My childhood closet was six foot long slanted space created by two sliding doors meeting the angle of the low ceiling. It was probably only 5 feet high at most but for some reason the darkness emanated from that closet like a pit of hell. Like all children I was afraid that something would jump out of the closet at me. Well into late elementary school, I was nervous every time I reached in to grab something off a hanger, fearful something would reach from the deeper darkness beyond the halloween costumes and grab me back.
In college, I was taking a friend to task one day about how defensive and withholding he seemed to be with his girlfriend, and he rebuffed me saying some version of “I have a vault. It’s where I keep my scary self. I’m not letting her in there.” I’m pretty sure he described it as a basement that he wasn’t going to let her down into, but I heard it as a deep dark closet in my head.

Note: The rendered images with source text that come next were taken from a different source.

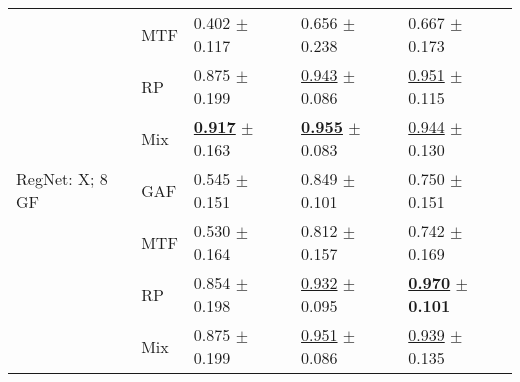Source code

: \begin{tabular}{lllll}
 & MTF & \textcolor[rgb]{1.0000000000,0.0000000000,0}{0.402} $\pm$ \textcolor[rgb]{0.4173650062,0.5000000000,0}{0.117} & \textcolor[rgb]{1.0000000000,0.0000000000,0}{0.656} $\pm$ \textcolor[rgb]{0.9883576976,0.0116423024,0}{0.238} & \textcolor[rgb]{0.9424083770,0.0575916230,0}{0.667} $\pm$ \textcolor[rgb]{0.3509958762,0.5000000000,0}{0.173} \\
 & RP & \textcolor[rgb]{0.0808823529,0.5000000000,0}{0.875} $\pm$ \textcolor[rgb]{0.7127864450,0.2872135550,0}{0.199} & \underline{\textcolor[rgb]{0.0398406375,0.5000000000,0}{0.943}} $\pm$ \textcolor[rgb]{0.1408376023,0.5000000000,0}{0.086} & \underline{\textcolor[rgb]{0.0569371728,0.5000000000,0}{0.951}} $\pm$ \textcolor[rgb]{0.0702311536,0.5000000000,0}{0.115} \\
 & Mix & \underline{\textbf{\textcolor[rgb]{0.0000000000,0.5000000000,0}{0.917}}} $\pm$ \textcolor[rgb]{0.5819876952,0.4180123048,0}{0.163} & \underline{\textbf{\textcolor[rgb]{0.0000000000,0.5000000000,0}{0.955}}} $\pm$ \textcolor[rgb]{0.1234823448,0.5000000000,0}{0.083} & \underline{\textcolor[rgb]{0.0785340314,0.5000000000,0}{0.944}} $\pm$ \textcolor[rgb]{0.1425478198,0.5000000000,0}{0.130} \\
RegNet: X; 8 GF & GAF & \textcolor[rgb]{0.7205882353,0.2794117647,0}{0.545} $\pm$ \textcolor[rgb]{0.5388159061,0.4611840939,0}{0.151} & \textcolor[rgb]{0.3532536521,0.5000000000,0}{0.849} $\pm$ \textcolor[rgb]{0.2248426669,0.5000000000,0}{0.101} & \textcolor[rgb]{0.6832460733,0.3167539267,0}{0.750} $\pm$ \textcolor[rgb]{0.2449321979,0.5000000000,0}{0.151} \\
 & MTF & \textcolor[rgb]{0.7500000000,0.2500000000,0}{0.530} $\pm$ \textcolor[rgb]{0.5847524980,0.4152475020,0}{0.164} & \textcolor[rgb]{0.4780876494,0.5000000000,0}{0.812} $\pm$ \textcolor[rgb]{0.5338881645,0.4661118355,0}{0.157} & \textcolor[rgb]{0.7091623037,0.2908376963,0}{0.742} $\pm$ \textcolor[rgb]{0.3325754726,0.5000000000,0}{0.169} \\
 & RP & \textcolor[rgb]{0.1213235294,0.5000000000,0}{0.854} $\pm$ \textcolor[rgb]{0.7085309655,0.2914690345,0}{0.198} & \underline{\textcolor[rgb]{0.0746106483,0.5000000000,0}{0.932}} $\pm$ \textcolor[rgb]{0.1902677072,0.5000000000,0}{0.095} & \underline{\textbf{\textcolor[rgb]{0.0000000000,0.5000000000,0}{0.970}}} $\pm$ \textbf{\textcolor[rgb]{0.0000000000,0.5000000000,0}{0.101}} \\
 & Mix & \textcolor[rgb]{0.0808823529,0.5000000000,0}{0.875} $\pm$ \textcolor[rgb]{0.7127864450,0.2872135550,0}{0.199} & \underline{\textcolor[rgb]{0.0137631293,0.5000000000,0}{0.951}} $\pm$ \textcolor[rgb]{0.1389089621,0.5000000000,0}{0.086} & \underline{\textcolor[rgb]{0.0942408377,0.5000000000,0}{0.939}} $\pm$ \textcolor[rgb]{0.1673576575,0.5000000000,0}{0.135} \\

\end{tabular}
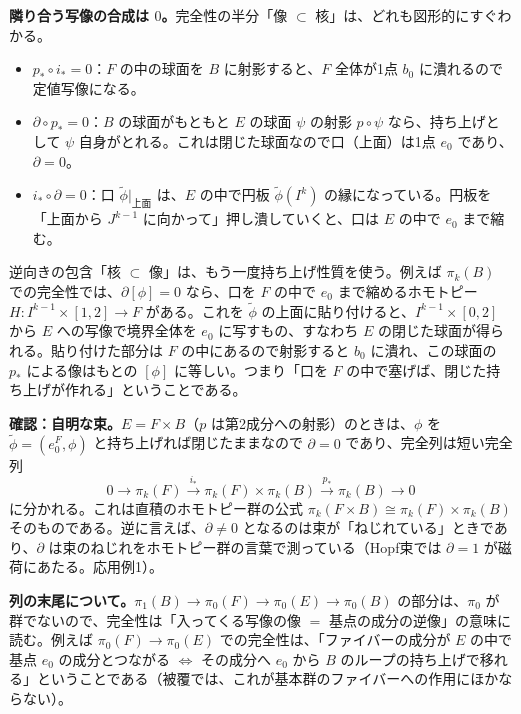 \documentclass[uplatex, dvipdfmx, book]{jsbook}
\begin{document}
\textbf{隣り合う写像の合成は $0$。}完全性の半分「像 $\subset$ 核」は、どれも図形的にすぐわかる。
\begin{itemize}
    \item $p_* \circ i_* = 0$：$F$ の中の球面を $B$ に射影すると、$F$ 全体が1点 $b_0$ に潰れるので定値写像になる。
    \item $\partial \circ p_* = 0$：$B$ の球面がもともと $E$ の球面 $\psi$ の射影 $p \circ \psi$ なら、持ち上げとして $\psi$ 自身がとれる。これは閉じた球面なので口（上面）は1点 $e_0$ であり、$\partial = 0$。
    \item $i_* \circ \partial = 0$：口 $\tilde{\phi}|_{\text{上面}}$ は、$E$ の中で円板 $\tilde{\phi}(I^k)$ の縁になっている。円板を「上面から $J^{k-1}$ に向かって」押し潰していくと、口は $E$ の中で $e_0$ まで縮む。
\end{itemize}
逆向きの包含「核 $\subset$ 像」は、もう一度持ち上げ性質を使う。例えば $\pi_k(B)$ での完全性では、$\partial[\phi] = 0$ なら、口を $F$ の中で $e_0$ まで縮めるホモトピー $H: I^{k-1} \times [1,2] \to F$ がある。これを $\tilde{\phi}$ の上面に貼り付けると、$I^{k-1} \times [0,2]$ から $E$ への写像で境界全体を $e_0$ に写すもの、すなわち $E$ の閉じた球面が得られる。貼り付けた部分は $F$ の中にあるので射影すると $b_0$ に潰れ、この球面の $p_*$ による像はもとの $[\phi]$ に等しい。つまり「口を $F$ の中で塞げば、閉じた持ち上げが作れる」ということである。

\textbf{確認：自明な束。}$E = F \times B$（$p$ は第2成分への射影）のときは、$\phi$ を $\tilde{\phi} = (e_0^{F}, \phi)$ と持ち上げれば閉じたままなので $\partial = 0$ であり、完全列は短い完全列
\begin{equation*}
    0 \to \pi_k(F) \xrightarrow{\ i_*\ } \pi_k(F) \times \pi_k(B) \xrightarrow{\ p_*\ } \pi_k(B) \to 0
\end{equation*}
に分かれる。これは直積のホモトピー群の公式 $\pi_k(F \times B) \cong \pi_k(F) \times \pi_k(B)$ そのものである。逆に言えば、$\partial \ne 0$ となるのは束が「ねじれている」ときであり、$\partial$ は束のねじれをホモトピー群の言葉で測っている（Hopf束では $\partial = 1$ が磁荷にあたる。応用例1）。

\textbf{列の末尾について。}$\pi_1(B) \to \pi_0(F) \to \pi_0(E) \to \pi_0(B)$ の部分は、$\pi_0$ が群でないので、完全性は「入ってくる写像の像 $=$ 基点の成分の逆像」の意味に読む。例えば $\pi_0(F) \to \pi_0(E)$ での完全性は、「ファイバーの成分が $E$ の中で基点 $e_0$ の成分とつながる $\iff$ その成分へ $e_0$ から $B$ のループの持ち上げで移れる」ということである（被覆では、これが基本群のファイバーへの作用にほかならない）。
\end{document}
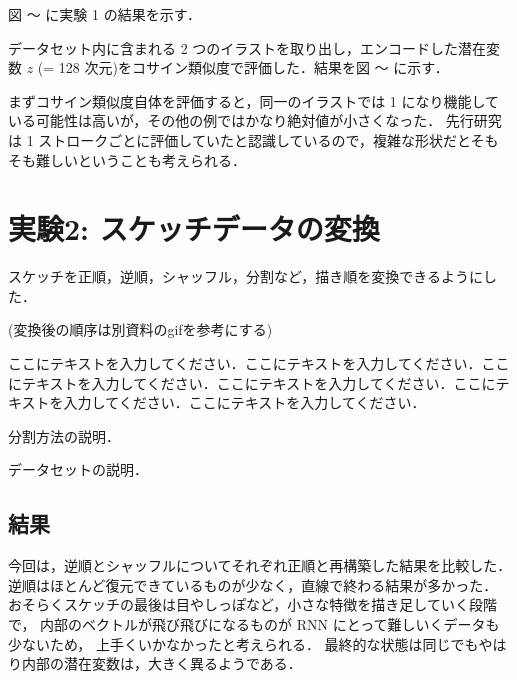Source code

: \documentclass[twocolumn]{jarticle}     %
\begin{document}


図 ～ に実験 1 の結果を示す．

データセット内に含まれる 2 つのイラストを取り出し，エンコードした潜在変数 $z$ (= 128 次元)をコサイン類似度で評価した．結果を図 ～ に示す．

まずコサイン類似度自体を評価すると，同一のイラストでは 1 になり機能している可能性は高いが，その他の例ではかなり絶対値が小さくなった．
先行研究は 1 ストロークごとに評価していたと認識しているので，複雑な形状だとそもそも難しいということも考えられる．

\section{実験2: スケッチデータの変換}
スケッチを正順，逆順，シャッフル，分割など，描き順を変換できるようにした．

(変換後の順序は別資料のgifを参考にする)

ここにテキストを入力してください．ここにテキストを入力してください．ここにテキストを入力してください．ここにテキストを入力してください．ここにテキストを入力してください．ここにテキストを入力してください．

分割方法の説明．

データセットの説明．

\subsection{結果}

今回は，逆順とシャッフルについてそれぞれ正順と再構築した結果を比較した．
逆順はほとんど復元できているものが少なく，直線で終わる結果が多かった．
おそらくスケッチの最後は目やしっぽなど，小さな特徴を描き足していく段階で，
内部のベクトルが飛び飛びになるものが RNN にとって難しいくデータも少ないため，
上手くいかなかったと考えられる．
最終的な状態は同じでもやはり内部の潜在変数は，大きく異るようである．
\end{document}
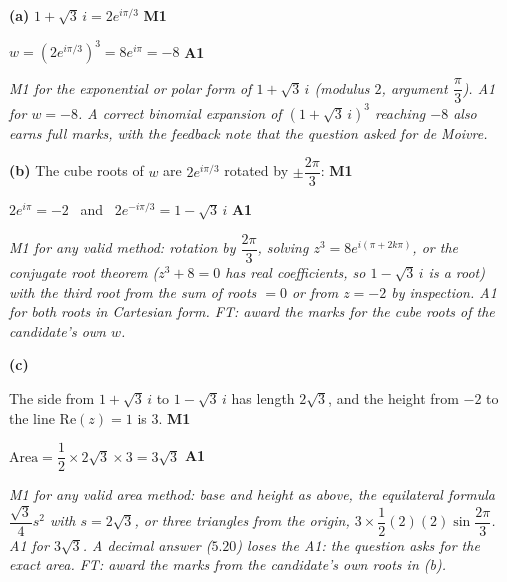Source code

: \documentclass[12pt, twoside]{article}
\begin{document}
\begin{enumerate}[itemsep=0.3cm]
\textbf{(a)} $1 + \sqrt{3}\,i = 2e^{i\pi/3}$ \hfill \textbf{M1}

$w = \left(2e^{i\pi/3}\right)^{3} = 8e^{i\pi} = -8$ \hfill \textbf{A1}

\emph{M1 for the exponential or polar form of $1 + \sqrt{3}\,i$ (modulus $2$,
argument $\dfrac{\pi}{3}$). A1 for $w = -8$. A correct binomial expansion of
$(1 + \sqrt{3}\,i)^{3}$ reaching $-8$ also earns full marks, with the feedback
note that the question asked for de Moivre.}

\textbf{(b)} The cube roots of $w$ are $2e^{i\pi/3}$ rotated by
$\pm\dfrac{2\pi}{3}$: \hfill \textbf{M1}

$2e^{i\pi} = -2$ \ and \ $2e^{-i\pi/3} = 1 - \sqrt{3}\,i$ \hfill \textbf{A1}

\emph{M1 for any valid method: rotation by $\dfrac{2\pi}{3}$, solving
$z^{3} = 8e^{i(\pi + 2k\pi)}$, or the conjugate root theorem ($z^{3} + 8 = 0$
has real coefficients, so $1 - \sqrt{3}\,i$ is a root) with the third root
from the sum of roots $= 0$ or from $z = -2$ by inspection. A1 for both roots
in Cartesian form. FT: award the marks for the cube roots of the candidate's
own $w$.}

\textbf{(c)}

\begin{center}
\end{center}

The side from $1 + \sqrt{3}\,i$ to $1 - \sqrt{3}\,i$ has length $2\sqrt{3}$,
and the height from $-2$ to the line $\mathrm{Re}(z) = 1$ is $3$.
\hfill \textbf{M1}

$\text{Area} = \dfrac{1}{2} \times 2\sqrt{3} \times 3 = 3\sqrt{3}$
\hfill \textbf{A1}

\emph{M1 for any valid area method: base and height as above, the equilateral
formula $\dfrac{\sqrt{3}}{4}s^{2}$ with $s = 2\sqrt{3}$, or three triangles from
the origin, $3 \times \dfrac{1}{2}(2)(2)\sin\dfrac{2\pi}{3}$. A1 for
$3\sqrt{3}$. A decimal answer ($5.20$) loses the A1: the question asks for the
exact area. FT: award the marks from the candidate's own roots in (b).}

\end{enumerate}
\end{document}
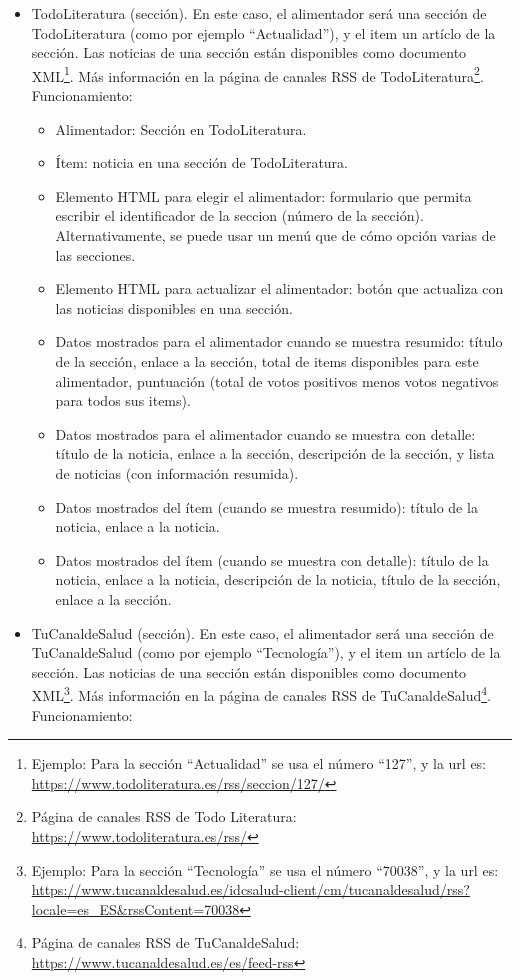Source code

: \begin{itemize}
\item TodoLiteratura (sección). En este caso, el alimentador será una sección de TodoLiteratura (como por ejemplo ``Actualidad''), y el item un artíclo de la sección. Las noticias de una sección están disponibles como documento XML\footnote{Ejemplo: Para la sección ``Actualidad'' se usa el número ``127'', y la url es: \\ \url{https://www.todoliteratura.es/rss/seccion/127/}}. Más información en la página de canales RSS de TodoLiteratura\footnote{Página de canales RSS de Todo Literatura: \\ \url{https://www.todoliteratura.es/rss/}}. Funcionamiento:

  \begin{itemize}
  \item Alimentador: Sección en TodoLiteratura.
  \item Ítem: noticia en una sección de TodoLiteratura.
  \item Elemento HTML para elegir el alimentador: formulario que permita escribir el identificador de la seccion (número de la sección). Alternativamente, se puede usar un menú que de cómo opción varias de las secciones.
  \item Elemento HTML para actualizar el alimentador: botón que actualiza con las noticias disponibles en una sección.
  \item Datos mostrados para el alimentador cuando se muestra resumido: título de la sección, enlace a la sección, total de items disponibles para este alimentador, puntuación (total de votos positivos menos votos negativos para todos sus items).
  \item Datos mostrados para el alimentador cuando se muestra con detalle: título de la noticia, enlace a la sección, descripción de la sección, y lista de noticias (con información resumida).
  \item Datos mostrados del ítem (cuando se muestra resumido): título de la noticia, enlace a la noticia.
  \item Datos mostrados del ítem (cuando se muestra con detalle): título de la noticia, enlace a la noticia, descripción de la noticia, título de la sección, enlace a la sección.
  \end{itemize}

\item TuCanaldeSalud (sección). En este caso, el alimentador será una sección de TuCanaldeSalud (como por ejemplo ``Tecnología''), y el item un artíclo de la sección. Las noticias de una sección están disponibles como documento XML\footnote{Ejemplo: Para la sección ``Tecnología'' se usa el número ``70038'', y la url es: \\ \url{https://www.tucanaldesalud.es/idcsalud-client/cm/tucanaldesalud/rss?locale=es_ES&rssContent=70038}}. Más información en la página de canales RSS de TuCanaldeSalud\footnote{Página de canales RSS de TuCanaldeSalud: \\ \url{https://www.tucanaldesalud.es/es/feed-rss}}. Funcionamiento:


\end{itemize}
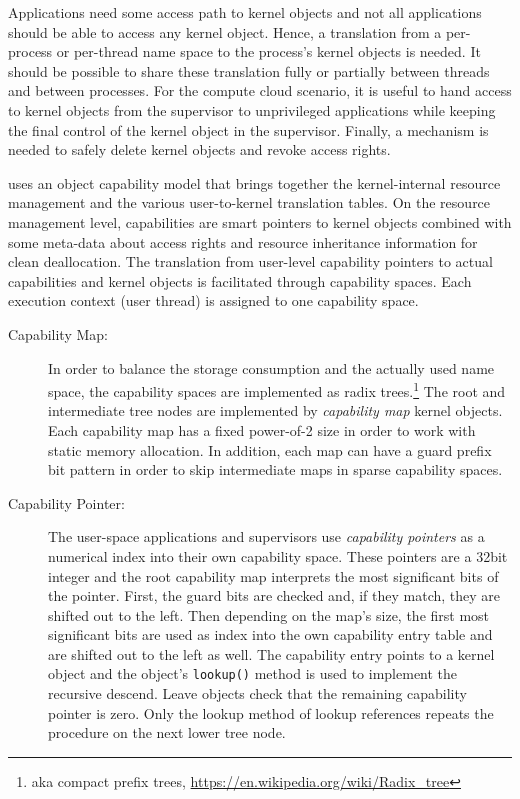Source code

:Applications need some access path to kernel objects and not all applications should be able to access any kernel object. Hence, a translation from a per-process or per-thread name space to the process's kernel objects is needed. It should be possible to share these translation fully or partially between threads and between processes. For the compute cloud scenario, it is useful to hand access to kernel objects from the supervisor to unprivileged applications while keeping the final control of the kernel object in the supervisor. Finally, a mechanism is needed to safely delete kernel objects and revoke access rights.

\mythos uses an object capability model that brings together the kernel-internal resource management and the various user-to-kernel translation tables. On the resource management level, capabilities are smart pointers to kernel objects combined with some meta-data about access rights and resource inheritance information for clean deallocation. The translation from user-level capability pointers to actual capabilities and kernel objects is facilitated through capability spaces. Each execution context (user thread) is assigned to one capability space. 

\begin{description}
\item[Capability Map:] In order to balance the storage consumption and the actually used name space, the capability spaces are implemented as radix trees.\footnote{aka compact prefix trees, \url{https://en.wikipedia.org/wiki/Radix_tree}} The root and intermediate tree nodes are implemented by \emph{capability map} kernel objects. 
Each capability map has a fixed power-of-2 size in order to work with static memory allocation. In addition, each map can have a guard prefix bit pattern in order to skip intermediate maps in sparse capability spaces.

\item[Capability Pointer:] The user-space applications and supervisors use \emph{capability pointers} as a numerical index into their own capability space. These pointers are a 32bit integer and the root capability map interprets the most significant bits of the pointer. First, the guard bits are checked and, if they match, they are shifted out to the left. Then depending on the map's size, the first most significant bits are used as index into the own capability entry table and are shifted out to the left as well. The capability entry points to a kernel object and the object's \texttt{lookup()} method is used to implement the recursive descend. Leave objects check that the remaining capability pointer is zero. Only the lookup method of lookup references repeats the procedure on the next lower tree node.  
\end{description}

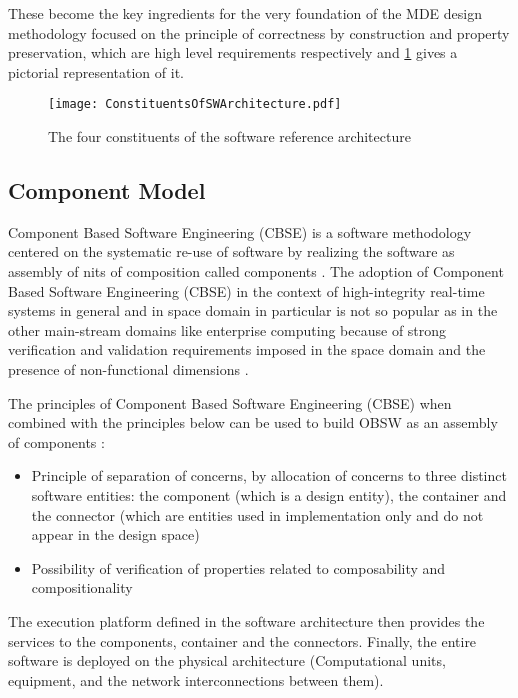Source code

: These become the key ingredients for the very foundation of the MDE design methodology focused on the principle of correctness by construction and property preservation, which are high level requirements respectively and \cref{fig: Constituents of OSRA} gives a pictorial representation of it.

\begin{figure}[h]
	\centering
	\texttt{[image: ConstituentsOfSWArchitecture.pdf]}
	\caption{The four constituents of the software reference architecture}
	\label{fig: Constituents of OSRA}
\end{figure}

\subsection{Component Model}
Component Based Software Engineering (CBSE) is a software methodology centered on the systematic re-use of software by realizing the software as assembly of nits of composition called components \cite{CBSE}.
The adoption of Component Based Software Engineering (CBSE) in the context of high-integrity real-time systems in general and in space domain in particular is not so popular as in the other main-stream domains like enterprise computing \cite{SAVOIR} because of strong verification and validation requirements imposed in the space domain and the presence of non-functional dimensions \cite{SAVOIR}.

The principles of Component Based Software Engineering (CBSE) when combined with the principles below can be used to build OBSW as an assembly of components \cite{SAVOIR}: 
\begin{itemize}
\item Principle of separation of concerns, by allocation of concerns to three distinct software entities: the component (which is a design entity), the container and the connector (which are entities used in implementation only and do not appear in the design space)
\item Possibility of verification of properties related to composability and compositionality \cite{CompBasedDev} 
\end{itemize}

The execution platform defined in the software architecture then provides the services to the components, container and the connectors. Finally, the entire software is deployed on the physical architecture (Computational units, equipment, and the network interconnections between them).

The back bedroom closet of the duplex in Athens in ‘04 was one long wall covered in louver doors. I would love to paint my wife as a stereotype, and a good fraction of that closet was filled with her stuff, but I hadn’t done much purging myself. Our frequent moves for work made for a lot of piles, and those doors hid a lot of sins. One evening while we were watching TV in the living room, we heard an incredibly loud cascading ruckus, such as Santa Claus would make if he fell down a chimney out of the fireplace and overturned the bookshelves. With our adrenaline spiking, we ran into the bedroom, to see who was breaking in, to find that the central support point of the hanging closet bars had torn free of the wall, and our clothes being actively vomited out into the bedroom. We watched, stunned, as the last of the shirt-a-lanches came to rest on top of our bed.
I’ve always thought that most people who are afraid to show others their “dark secrets” are more afraid of seeing themselves. They seem to push things down deep and fear what will happen if they “let it out“. In my experience when people keep things bottled up and cluttered up and secret, eventually the central pillar rips free and it spills out all over their lives.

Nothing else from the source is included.